Consider these facts about the Incumbent Trustees: only one of them has actually reviewed acquisitions in any detail; the claim of inaccurate information is due to their not reading what was actually provided; no trustee has ever brought forth an acquisition opportunity; no trustee has seen any of the properties acquired; only one trustee has retail real estate expertise; only two trustees have operational real estate experience; the trustees have not had a strategic meeting or reviewed the existing portfolio in any detail over the past 18 months; the trustees have only met with senior management for obligatory quarterly financial reviews; and the trustees have no interest in pursuing strategic M&A transactions. The manager has tried to keep the trustees fully informed of all relevant activities in spite of their lack of availability. The manager has consistently fulfilled its duty to unitholders. The Incumbent Trustees have not.

"It is clear from the facts that the Incumbent Trustees are not acting in the best interests of all unitholders and increasingly our fellow investors recognize that fact," Mr. Gant said. "A new board, comprising experienced retail real estate professionals, and committed to creating value is urgently needed. Our nominees can grow Partners to the size it needs for internalization to make financial sense."

The Incumbent Trustees have also relied on a flawed report from Institutional Shareholder Services Inc. (ISS) which appears to believe, wrongly, that the unitholder vote is about internalizing management. ISS made its recommendation without meeting with IGW, which is customary and, as a result, has ignored IGW's agreement on internalization and made a fundamental error in its recommendation as well as factual errors in its report.

Investor Conference Call

IGW invites its fellow unitholders of Partners to participate in a conference call providing the reasons for change at Board and to allow unitholders to direct questions to Adam Gant, President and Trustee of IGW and Patrick Miniutti, IGW nominee to the Board.

Thursday, May 30, 2013 at 1:30 p.m. Eastern Time

Participant dial-in number(s): 416-695-7806 / 866-862-3930
Participant pass code: 5777049

Unitholders are encouraged to submit questions by e-mail to assistance@laurellhill.com.

A replay of the call will be available until midnight June 4, 2013 by dialing 905-694-9451 or 800-408-3053 and entering passcode 2262288.

Make the Right Decision. For the Right Reason. Vote for a Board that Will Act for You:
James Bullock. Graham Senst. Wilbur Smith. Patrick Miniutti.

How to Vote the GOLD Proxy: Time is Short

Unitholders are advised to use the GOLD proxy or voting information form (VIF) enclosed with the circular provided by IGW to vote FOR the four IGW nominees and to discard the Blue proxy sent by Partners. Time is short since the annual meeting is on June 6, 2013 and, in order to be counted at the meeting, GOLD proxies and VIFs must be received by 10:30 a.m. (Eastern Time) on June 4, 2013.

If they have already voted using the Blue proxy, unitholders can still use the GOLD proxy or VIF which revoke the previous vote.

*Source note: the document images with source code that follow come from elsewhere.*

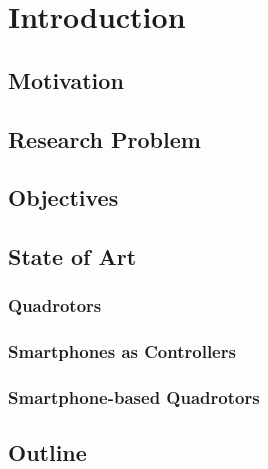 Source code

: \chapter{Introduction} \label{ch:introduction}
\section{Motivation}

\section{Research Problem}

\section{Objectives}


\section{State of Art}


\subsection{Quadrotors}

\subsection{Smartphones as Controllers}


\subsection{Smartphone-based Quadrotors}



\section{Outline}


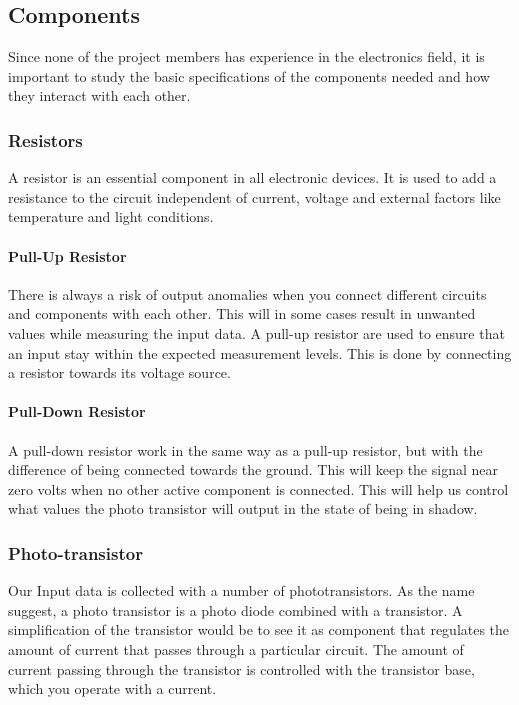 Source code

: \subsection{Components}
Since none of the project members has experience in the electronics field, it is 
important to study the basic specifications of the components needed and how they interact 
with each other. 

\subsubsection{Resistors}
A resistor is an essential component in all electronic devices. It is used to add a 
resistance to the circuit independent of current, voltage and external factors like 
temperature and light conditions.

\paragraph{Pull-Up Resistor}
There is always a risk of output anomalies when you connect different circuits and 
components with each other. This will in some cases result in unwanted values while 
measuring the input data.  A pull-up resistor are used to ensure that an input stay 
within the expected measurement levels. This is done by connecting a resistor towards 
its voltage source.

\paragraph{Pull-Down Resistor}
A pull-down resistor work in the same way as a pull-up resistor, but with the 
difference of being  connected towards the ground. This will keep the signal near zero 
volts when no other active component is connected. This will help us control what 
values the photo transistor will output in the state of being in shadow.

\subsubsection{Photo-transistor}
Our Input data is collected with a number of phototransistors. As the name 
suggest, a photo transistor is a photo diode combined with a transistor.  A 
simplification of the transistor would  be to see it as component that regulates 
the amount of current that passes through a particular circuit. The amount of current 
passing through the transistor is controlled with the transistor base, which you operate
with a current. 

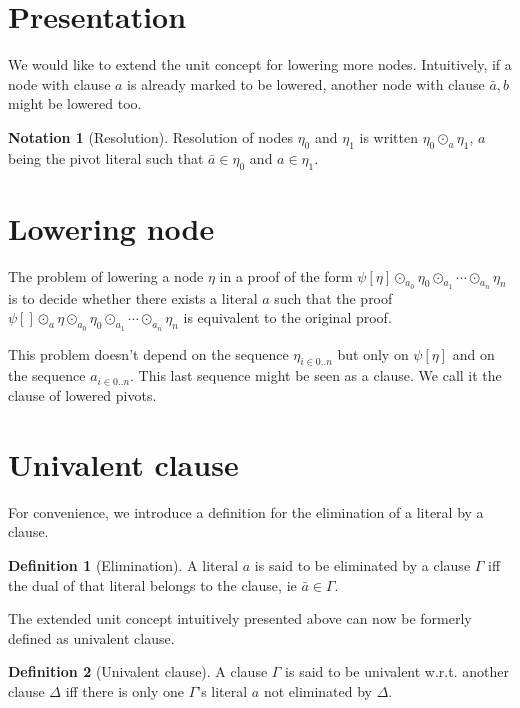 \documentclass[a4paper]{article}
\theoremstyle{definition}
\newtheorem{defn}{Definition}
\newtheorem*{nota}{Notation}
\begin{document}
\section{Presentation}

We would like to extend the unit concept for lowering more nodes. Intuitively,
if a node with clause $a$ is already marked to be lowered, another node with
clause $\bar{a},b$ might be lowered too.

\begin{nota}[Resolution]
Resolution of nodes $\eta_0$ and $\eta_1$ is written $\eta_0 \odot_a
\eta_1$, $a$ being the pivot literal such that $\bar{a} \in \eta_0$ and $a
\in \eta_1$.
\end{nota}

\section{Lowering node}

The problem of lowering a node $\eta$ in a proof of the form $\psi[\eta]
\odot_{a_0} \eta_0 \odot_{a_1} \cdots \odot_{a_n} \eta_n$ is to decide
whether there exists a literal $a$ such that the proof $\psi[] \odot_a \eta
\odot_{a_0} \eta_0 \odot_{a_1} \cdots \odot_{a_n} \eta_n$ is equivalent to
the original proof.

This problem doesn't depend on the sequence $\eta_{i \in 0..n}$ but only on
$\psi[\eta]$ and on the sequence $a_{i \in 0..n}$. This last sequence might
be seen as a clause. We call it the clause of lowered pivots.

\section{Univalent clause}

For convenience, we introduce a definition for the elimination of a literal by a
clause.

\begin{defn}[Elimination]
A literal $a$ is said to be eliminated by a clause $\Gamma$ iff the dual of that
literal belongs to the clause, ie $\bar{a} \in \Gamma$.
\end{defn}

The extended unit concept intuitively presented above can now be formerly
defined as univalent clause.

\begin{defn}[Univalent clause]
A clause $\Gamma$ is said to be univalent w.r.t. another clause $\Delta$ iff
there is only one $\Gamma$'s literal $a$ not eliminated by $\Delta$.
\end{defn}
\end{document}
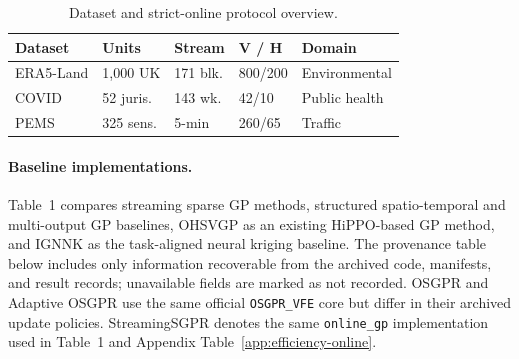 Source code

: \begin{table}[H]
\centering
\caption{Dataset and strict-online protocol overview.}
\label{app:dataset-overview}
\scriptsize
\setlength{\tabcolsep}{0.7pt}
\begin{tabular}{@{}lllll@{}}
\toprule
Dataset & Units & Stream & V / H & Domain \\
\midrule
ERA5-Land & 1,000 UK & 171 blk. & 800/200 & Environmental \\
COVID & 52 juris. & 143 wk. & 42/10 & Public health \\
PEMS & 325 sens. & 5-min & 260/65 & Traffic \\
\bottomrule
\end{tabular}
\end{table}
\FloatBarrier

\paragraph{Baseline implementations.}
Table~1 compares streaming sparse GP methods, structured spatio-temporal and multi-output GP baselines, OHSVGP as an existing HiPPO-based GP method, and IGNNK as the task-aligned neural kriging baseline. The provenance table below includes only information recoverable from the archived code, manifests, and result records; unavailable fields are marked as not recorded. OSGPR and Adaptive OSGPR use the same official \texttt{OSGPR\_VFE} core but differ in their archived update policies. StreamingSGPR denotes the same \texttt{online\_gp} implementation used in Table~1 and Appendix Table~\ref{app:efficiency-online}.

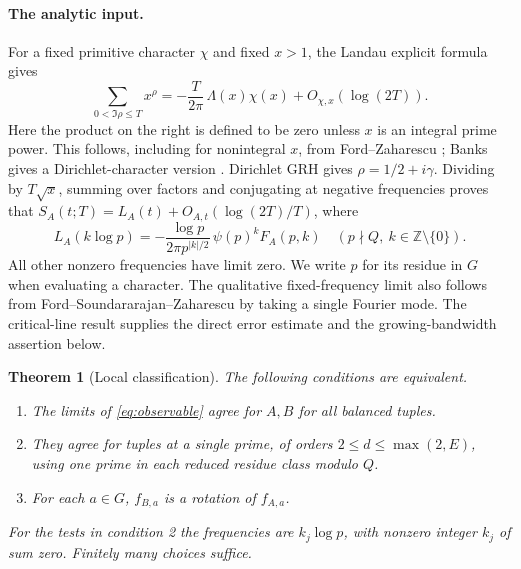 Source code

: \documentclass[11pt,letterpaper]{article}
\newtheorem{theorem}{Theorem}
\newcommand{\Z}{\mathbb Z}
\begin{document}
\paragraph{The analytic input.}
For a fixed primitive character $\chi$ and fixed $x>1$, the Landau explicit formula gives
\[
 \sum_{0<\Im\rho\le T}x^\rho
 =-\frac{T}{2\pi}\,\Lambda(x)\chi(x)+O_{\chi,x}(\log(2T)).
\]
Here the product on the right is defined to be zero unless $x$ is an integral prime power. This follows, including for nonintegral $x$, from Ford--Zaharescu \cite[Lemma 2.1]{FZ}; Banks gives a Dirichlet-character version \cite[Theorem 1.2]{Banks}. Dirichlet GRH gives $\rho=1/2+i\gamma$. Dividing by $T\sqrt{x}$, summing over factors and conjugating at negative frequencies proves that $S_A(t;T)=L_A(t)+O_{A,t}(\log(2T)/T)$, where
\begin{equation}
 L_A(k\log p)=-\frac{\log p}{2\pi p^{|k|/2}}\,\psi(p)^k F_A(p,k)
 \quad(p\nmid Q,\ k\in\Z\setminus\{0\}). \label{eq:landau}
\end{equation}
All other nonzero frequencies have limit zero. We write $p$ for its residue in $G$ when evaluating a character. The qualitative fixed-frequency limit also follows from Ford--Soundararajan--Zaharescu \cite[Theorem 5 and Corollary 1]{FSZ} by taking a single Fourier mode. The critical-line result supplies the direct error estimate and the growing-bandwidth assertion below.

\begin{theorem}[Local classification]\label{th:local}
The following conditions are equivalent.
\begin{enumerate}
\setlength\itemsep{0pt}
\item The limits of \eqref{eq:observable} agree for $A,B$ for all balanced tuples.
\item They agree for tuples at a single prime, of orders $2\le d\le\max(2,E)$, using one prime in each reduced residue class modulo $Q$.
\item For each $a\in G$, $f_{B,a}$ is a rotation of $f_{A,a}$.
\end{enumerate}
For the tests in condition 2 the frequencies are $k_j\log p$, with nonzero integer $k_j$ of sum zero. Finitely many choices suffice.
\end{theorem}

\newpage
\end{document}
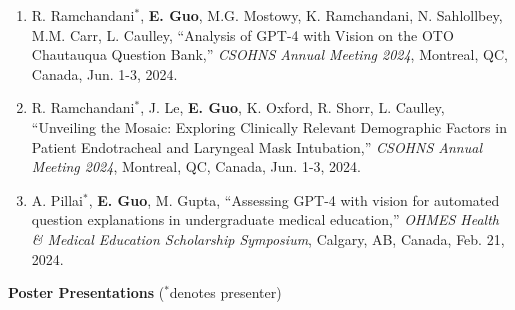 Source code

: \documentclass{article}
\begin{document}
\begin{enumerate}
    \item R. Ramchandani$^*$, \textbf{E. Guo}, M.G. Mostowy, K. Ramchandani, N. Sahlollbey, M.M. Carr, L. Caulley, ``Analysis of GPT-4 with Vision on the OTO Chautauqua Question Bank,'' \textit{CSOHNS Annual Meeting 2024}, Montreal, QC, Canada, Jun. 1-3, 2024.
    \item R. Ramchandani$^*$, J. Le, \textbf{E. Guo}, K. Oxford, R. Shorr, L. Caulley, ``Unveiling the Mosaic: Exploring Clinically Relevant Demographic Factors in Patient Endotracheal and Laryngeal Mask Intubation,'' \textit{CSOHNS Annual Meeting 2024}, Montreal, QC, Canada, Jun. 1-3, 2024.
    \item A. Pillai$^*$, \textbf{E. Guo}, M. Gupta, ``Assessing GPT-4 with vision for automated question explanations in undergraduate medical education,'' \textit{OHMES Health \& Medical Education Scholarship Symposium}, Calgary, AB, Canada, Feb. 21, 2024.
\end{enumerate} \vspace{1em}

\textbf{Poster Presentations} ($^*$denotes presenter) \vspace{.5em}
\end{document}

IT IS ONLY THE LAST PROXY OR VIF THAT IS SUBMITTED THAT IS COUNTED AT THE MEETING SO, TO SUPPORT CHANGE AT THE PARTNERS BOARD, VOTE ONLY THE GOLD PROXY OR VIF. AND VOTE TODAY.

About IGW

IGW is a private real estate investment trust and, through its affiliates, is the largest unitholder of Partners, with 14.7% of the units. On May 9, 2013 it filed a proxy circular with securities regulators providing reasons why four trustees of Partners should be removed and replaced by four highly experienced real estate executives IGW has nominated for election to the Board at Partners' annual meeting scheduled for June 6, 2013.